For obtaining the right dataset, you have to do the following steps:
- Generate the .seg files for labelling vertices (infact, the original dataset provides labelled factes, not vertices that are required in pointnet) running the make_seg_files; then, generate the seg filelist running make_seg_file_list.
python3 make_seg_files.py
python3 make_seg_file_list.py
- Generate the .ply files for obtain Polygon File Format files for visualization (for example in MeshLab) and obtaining .h5 files in a subsequent step, running *make_ply_files; then, generate also the ply filelist running make_py_file_list.
python3 make_ply_files.py
python3 make_ply_file_list.py
- Genarate the .pts files which contains the point cloud coordinates and are needful for testing, running make_pts_files; than, like for .ply and .seg files, generate the pts fileslist runing make_pts_file_list.
python3 make_pts_files.py
python3 make_pts_file_list.py
Now you have all the necessary to use pointnet, but ther is a fundamental step. So, pointnet has been projected to work with input made of 256, 512, 1024 or 2048 points; our dataset it's formed by images of different number of points (like 60243, 55480, 10495...). The idea it's to train and test the network using one image at time, splitting out its points in sub-dataset consisting in sub-images of 256, 512, 1024 or 2048 points. The code presented split out an image in sub-images of 512 points, because experiments find out which splitting in sub samples of 512 points improves accuracy (but you can obviously using differents splitting criteria). So, all you have to do it's to run obtain_dataset script.
python3 obtain_dataset.py
Once done this step, you have to create the training_filelist.txt and the testing_filellst.txt in the data folder, and then fill them with the name of the files you want to use for training and testing in the train procedure using pointnet. Remember: you have to choose a number of files for training and testing list divisible for the batch size selected (the default batch size is 4, so for example, if you have obtained from an image of 10495 points 20 sub images each made of 512 points, it's advisible to select 16 files for training and 4 for testing).
Now, the most important step it's to generate the .h5 files for training and testing, the real pointnet input. You have simply to run the make_hdf5_files, which will save .h5 files in data/hdf5_data folder.
python3 make_hdf5_files.py
The last step, it's to generate the testing list running the make_testing_file_list script.
python3 make_testing_file_list.py
That's all. Now you can train and test the network with the created dataset. Firstly, you have to run the script train.py:
python3 train.py
This script will generate a train_results folder with a diagram describing the train process, logs and trained model. Then, you have to run the test.py script:
python3 test.py
This procedure will generate a test_results folder, with logs and three kind of .obj files:
- GT files, which describes the Ground Truth.

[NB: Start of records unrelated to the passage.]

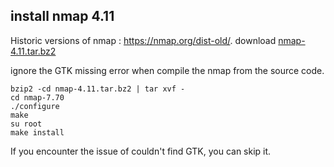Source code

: ## install nmap 4.11

Historic versions of nmap : <https://nmap.org/dist-old/>. download [nmap-4.11.tar.bz2](https://nmap.org/dist-old/nmap-4.11.tar.bz2) 

ignore the GTK missing error when compile the nmap from the source code.

```
bzip2 -cd nmap-4.11.tar.bz2 | tar xvf -
cd nmap-7.70
./configure
make
su root
make install
```

If you encounter the issue of couldn't find GTK, you can skip it.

- PRED files, which are the results of training and testing; these files define what the network has learnt.
- DIFF files, which highlight the difference between GT and PRED files. You can open these files in Meshlab to visualize how the network has worked.
Generating your dataset it's really important that the sub-images have a similar structure to allow pointnet to do a good learning.
In this section, some results are shown. The mesaures for evaluate the process are accuracy and IoU (intersection over union). These are the parameters selected:
- Epochs: 100
- Batch size: 4
- Points number: 512
For the image "EgyptFaceDense":
- Accuracy: 74%
- IoU: 80%
In this image are shown the GT, PRED, and DIFF files.
Here there is a list of intersting materials used developing this project:
- GitHub Pointnet page
- Pointnet Introduction. See also this page for downloading related paper .
- Shrec'18 Geometric Patterns Recognition
- Representing 3D Texture on Mesh Manifolds for Retrieval and Recognition Applications, a related work.